# A story of no particular use other than to make you smile.



## rinksgi (Feb 5, 2013)

I got my pure Nubian billy,Andrew James when he was 3 weeks old. From the beginning, our Boxer,Jessie loved him. Jessie is a very good natured, nurturing dog. He worried about Andrew and spent quite some time cleaning his face and ears. Both of them would get in my lap and snuggle. At first we kept Andrew in a large dog kennel on the back porch with a wire enclosure, but it didn't take him long to figure how to use the fence to get on top of the kennel and jump over. A few days before Christmas we had a warm day and I left Andrew loose on the back porch while I worked on getting the Christmas tree into the tree stand. Andrew did not like being outside alone and cried, and you all know how pitiful baby goat cries are. Anyway, I was surprised when he bounded into my lap. "How did you get in?" I asked him and put him straight out. A few minutes later, he was in my lap again. This time I watched after I put him out. I was amazed and amused at what I saw. Jessie, the boxer was so upset at Andrew's crying that he had to help. I watched as Jessie walked slowly through the dog door. Then he slowly walked back through. On his third trip through, Andrew managed to slip in before the flap fell. Jessie was holding the door open for Andrew!! From that day on I used a phrase I never imagined I would "Jessie, stop letting the goat in!" Now Andrew is out with the big goats, but he has learned to come through the dog door on his own and I can't let him loose to get to the porch.
Here is Andrew:





Here is Jessie:





Here they are together-in my lap:


----------



## ragdollcatlady (Feb 5, 2013)

How cute! I love it!


----------



## promiseacres (Feb 5, 2013)

AwwAwww


----------



## Southern by choice (Feb 5, 2013)

That is such a sweet story!  only think better than goats or sheep...dogs!


----------



## Godsgrl (Feb 5, 2013)

thank you for sharing, I needed that. :0)


----------



## WhiteMountainsRanch (Feb 5, 2013)

*Awwww so cute!!!   Thank you for sharing!*


----------



## Baymule (Feb 5, 2013)

Give Jesse a treat! Give Andrew a treat!
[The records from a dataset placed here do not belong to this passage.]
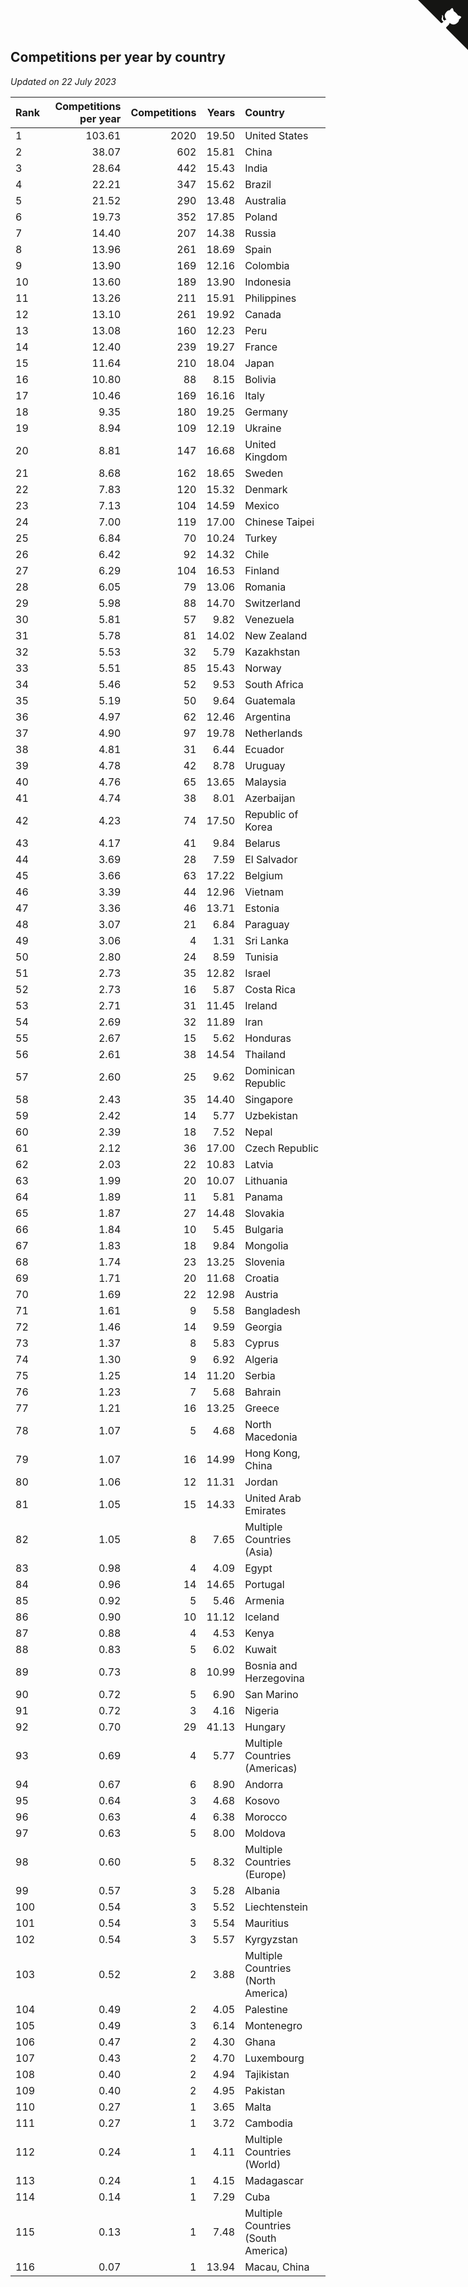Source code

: ## Competitions per year by country

*Updated on 22 July 2023*

| Rank | Competitions per year | Competitions | Years | Country |
| :--- | ---: | ---: | ---: | :--- |
| 1 | 103.61 | 2020 | 19.50 | United States |
| 2 | 38.07 | 602 | 15.81 | China |
| 3 | 28.64 | 442 | 15.43 | India |
| 4 | 22.21 | 347 | 15.62 | Brazil |
| 5 | 21.52 | 290 | 13.48 | Australia |
| 6 | 19.73 | 352 | 17.85 | Poland |
| 7 | 14.40 | 207 | 14.38 | Russia |
| 8 | 13.96 | 261 | 18.69 | Spain |
| 9 | 13.90 | 169 | 12.16 | Colombia |
| 10 | 13.60 | 189 | 13.90 | Indonesia |
| 11 | 13.26 | 211 | 15.91 | Philippines |
| 12 | 13.10 | 261 | 19.92 | Canada |
| 13 | 13.08 | 160 | 12.23 | Peru |
| 14 | 12.40 | 239 | 19.27 | France |
| 15 | 11.64 | 210 | 18.04 | Japan |
| 16 | 10.80 | 88 | 8.15 | Bolivia |
| 17 | 10.46 | 169 | 16.16 | Italy |
| 18 | 9.35 | 180 | 19.25 | Germany |
| 19 | 8.94 | 109 | 12.19 | Ukraine |
| 20 | 8.81 | 147 | 16.68 | United Kingdom |
| 21 | 8.68 | 162 | 18.65 | Sweden |
| 22 | 7.83 | 120 | 15.32 | Denmark |
| 23 | 7.13 | 104 | 14.59 | Mexico |
| 24 | 7.00 | 119 | 17.00 | Chinese Taipei |
| 25 | 6.84 | 70 | 10.24 | Turkey |
| 26 | 6.42 | 92 | 14.32 | Chile |
| 27 | 6.29 | 104 | 16.53 | Finland |
| 28 | 6.05 | 79 | 13.06 | Romania |
| 29 | 5.98 | 88 | 14.70 | Switzerland |
| 30 | 5.81 | 57 | 9.82 | Venezuela |
| 31 | 5.78 | 81 | 14.02 | New Zealand |
| 32 | 5.53 | 32 | 5.79 | Kazakhstan |
| 33 | 5.51 | 85 | 15.43 | Norway |
| 34 | 5.46 | 52 | 9.53 | South Africa |
| 35 | 5.19 | 50 | 9.64 | Guatemala |
| 36 | 4.97 | 62 | 12.46 | Argentina |
| 37 | 4.90 | 97 | 19.78 | Netherlands |
| 38 | 4.81 | 31 | 6.44 | Ecuador |
| 39 | 4.78 | 42 | 8.78 | Uruguay |
| 40 | 4.76 | 65 | 13.65 | Malaysia |
| 41 | 4.74 | 38 | 8.01 | Azerbaijan |
| 42 | 4.23 | 74 | 17.50 | Republic of Korea |
| 43 | 4.17 | 41 | 9.84 | Belarus |
| 44 | 3.69 | 28 | 7.59 | El Salvador |
| 45 | 3.66 | 63 | 17.22 | Belgium |
| 46 | 3.39 | 44 | 12.96 | Vietnam |
| 47 | 3.36 | 46 | 13.71 | Estonia |
| 48 | 3.07 | 21 | 6.84 | Paraguay |
| 49 | 3.06 | 4 | 1.31 | Sri Lanka |
| 50 | 2.80 | 24 | 8.59 | Tunisia |
| 51 | 2.73 | 35 | 12.82 | Israel |
| 52 | 2.73 | 16 | 5.87 | Costa Rica |
| 53 | 2.71 | 31 | 11.45 | Ireland |
| 54 | 2.69 | 32 | 11.89 | Iran |
| 55 | 2.67 | 15 | 5.62 | Honduras |
| 56 | 2.61 | 38 | 14.54 | Thailand |
| 57 | 2.60 | 25 | 9.62 | Dominican Republic |
| 58 | 2.43 | 35 | 14.40 | Singapore |
| 59 | 2.42 | 14 | 5.77 | Uzbekistan |
| 60 | 2.39 | 18 | 7.52 | Nepal |
| 61 | 2.12 | 36 | 17.00 | Czech Republic |
| 62 | 2.03 | 22 | 10.83 | Latvia |
| 63 | 1.99 | 20 | 10.07 | Lithuania |
| 64 | 1.89 | 11 | 5.81 | Panama |
| 65 | 1.87 | 27 | 14.48 | Slovakia |
| 66 | 1.84 | 10 | 5.45 | Bulgaria |
| 67 | 1.83 | 18 | 9.84 | Mongolia |
| 68 | 1.74 | 23 | 13.25 | Slovenia |
| 69 | 1.71 | 20 | 11.68 | Croatia |
| 70 | 1.69 | 22 | 12.98 | Austria |
| 71 | 1.61 | 9 | 5.58 | Bangladesh |
| 72 | 1.46 | 14 | 9.59 | Georgia |
| 73 | 1.37 | 8 | 5.83 | Cyprus |
| 74 | 1.30 | 9 | 6.92 | Algeria |
| 75 | 1.25 | 14 | 11.20 | Serbia |
| 76 | 1.23 | 7 | 5.68 | Bahrain |
| 77 | 1.21 | 16 | 13.25 | Greece |
| 78 | 1.07 | 5 | 4.68 | North Macedonia |
| 79 | 1.07 | 16 | 14.99 | Hong Kong, China |
| 80 | 1.06 | 12 | 11.31 | Jordan |
| 81 | 1.05 | 15 | 14.33 | United Arab Emirates |
| 82 | 1.05 | 8 | 7.65 | Multiple Countries (Asia) |
| 83 | 0.98 | 4 | 4.09 | Egypt |
| 84 | 0.96 | 14 | 14.65 | Portugal |
| 85 | 0.92 | 5 | 5.46 | Armenia |
| 86 | 0.90 | 10 | 11.12 | Iceland |
| 87 | 0.88 | 4 | 4.53 | Kenya |
| 88 | 0.83 | 5 | 6.02 | Kuwait |
| 89 | 0.73 | 8 | 10.99 | Bosnia and Herzegovina |
| 90 | 0.72 | 5 | 6.90 | San Marino |
| 91 | 0.72 | 3 | 4.16 | Nigeria |
| 92 | 0.70 | 29 | 41.13 | Hungary |
| 93 | 0.69 | 4 | 5.77 | Multiple Countries (Americas) |
| 94 | 0.67 | 6 | 8.90 | Andorra |
| 95 | 0.64 | 3 | 4.68 | Kosovo |
| 96 | 0.63 | 4 | 6.38 | Morocco |
| 97 | 0.63 | 5 | 8.00 | Moldova |
| 98 | 0.60 | 5 | 8.32 | Multiple Countries (Europe) |
| 99 | 0.57 | 3 | 5.28 | Albania |
| 100 | 0.54 | 3 | 5.52 | Liechtenstein |
| 101 | 0.54 | 3 | 5.54 | Mauritius |
| 102 | 0.54 | 3 | 5.57 | Kyrgyzstan |
| 103 | 0.52 | 2 | 3.88 | Multiple Countries (North America) |
| 104 | 0.49 | 2 | 4.05 | Palestine |
| 105 | 0.49 | 3 | 6.14 | Montenegro |
| 106 | 0.47 | 2 | 4.30 | Ghana |
| 107 | 0.43 | 2 | 4.70 | Luxembourg |
| 108 | 0.40 | 2 | 4.94 | Tajikistan |
| 109 | 0.40 | 2 | 4.95 | Pakistan |
| 110 | 0.27 | 1 | 3.65 | Malta |
| 111 | 0.27 | 1 | 3.72 | Cambodia |
| 112 | 0.24 | 1 | 4.11 | Multiple Countries (World) |
| 113 | 0.24 | 1 | 4.15 | Madagascar |
| 114 | 0.14 | 1 | 7.29 | Cuba |
| 115 | 0.13 | 1 | 7.48 | Multiple Countries (South America) |
| 116 | 0.07 | 1 | 13.94 | Macau, China |


<a href="https://github.com/JustinTimeCuber/wca_statistics" class="github-corner" aria-label="View source on Github"><svg width="80" height="80" viewBox="0 0 250 250" style="fill:#151513; color:#fff; position: absolute; top: 0; border: 0; right: 0;" aria-hidden="true"><path d="M0,0 L115,115 L130,115 L142,142 L250,250 L250,0 Z"></path><path d="M128.3,109.0 C113.8,99.7 119.0,89.6 119.0,89.6 C122.0,82.7 120.5,78.6 120.5,78.6 C119.2,72.0 123.4,76.3 123.4,76.3 C127.3,80.9 125.5,87.3 125.5,87.3 C122.9,97.6 130.6,101.9 134.4,103.2" fill="currentColor" style="transform-origin: 130px 106px;" class="octo-arm"></path><path d="M115.0,115.0 C114.9,115.1 118.7,116.5 119.8,115.4 L133.7,101.6 C136.9,99.2 139.9,98.4 142.2,98.6 C133.8,88.0 127.5,74.4 143.8,58.0 C148.5,53.4 154.0,51.2 159.7,51.0 C160.3,49.4 163.2,43.6 171.4,40.1 C171.4,40.1 176.1,42.5 178.8,56.2 C183.1,58.6 187.2,61.8 190.9,65.4 C194.5,69.0 197.7,73.2 200.1,77.6 C213.8,80.2 216.3,84.9 216.3,84.9 C212.7,93.1 206.9,96.0 205.4,96.6 C205.1,102.4 203.0,107.8 198.3,112.5 C181.9,128.9 168.3,122.5 157.7,114.1 C157.9,116.9 156.7,120.9 152.7,124.9 L141.0,136.5 C139.8,137.7 141.6,141.9 141.8,141.8 Z" fill="currentColor" class="octo-body"></path></svg></a><style>.github-corner:hover .octo-arm{animation:octocat-wave 560ms ease-in-out}@keyframes octocat-wave{0%,100%{transform:rotate(0)}20%,60%{transform:rotate(-25deg)}40%,80%{transform:rotate(10deg)}}@media (max-width:500px){.github-corner:hover .octo-arm{animation:none}.github-corner .octo-arm{animation:octocat-wave 560ms ease-in-out}}</style>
Awwww......give 'em both some more treats just for being so darn cute!


----------



## BrownSheep (Feb 5, 2013)

Awwwwwwe


----------



## Shelly May (Feb 6, 2013)

So darn cute, give them another treat, and thanks for sharing


----------



## Pearce Pastures (Feb 6, 2013)

That is such a cute story!   Great pics too!


----------



## GLENMAR (Feb 6, 2013)




----------



## pinoak_ridge (Feb 6, 2013)

Thanks for sharing!   Wonderful story and what a sweet and smart dog Jesse is.


----------



## newbiekat (Feb 7, 2013)

Such a cute story! And such a loving dog!


----------



## rinksgi (Feb 7, 2013)

Thanks! he is am exceptional dog and has uncanny perception. He will watch me doing a task and then figure out how to help me. Once,I was trying to put my chickens up before dusk,alone. You know how difficult that can be. Jessie watched me for a few minutes, then took off after a stray hen, penned her up against a fence and held her down with his paw until I could get to her. She did not even have a ruffled feather. Now if I need help, I just say "Jessie, I need your help" and he puts them all right up.


----------



## Southern by choice (Feb 7, 2013)

My boxer/lab mix does the same. We say "Lucy- bring them home" and she will herd them, be it chickens or goats, to where we want them. She also keeps the flogging turkey in check and will chase the roosters off the hens if the hens are "protesting" the mating.
Our "blab" may be a mutt but she is very useful on the farm.


----------



## Dino (Feb 7, 2013)

Awesome!  Thank you for sharing!


----------



## littlegoat (Mar 9, 2013)

Great story!


----------



## Jewls819 (Mar 21, 2013)

That is a wonderful story!  Thanks for sharing!


----------



## Martin's Grove (Mar 21, 2013)

Such a cute story. Thanks for sharing.


----------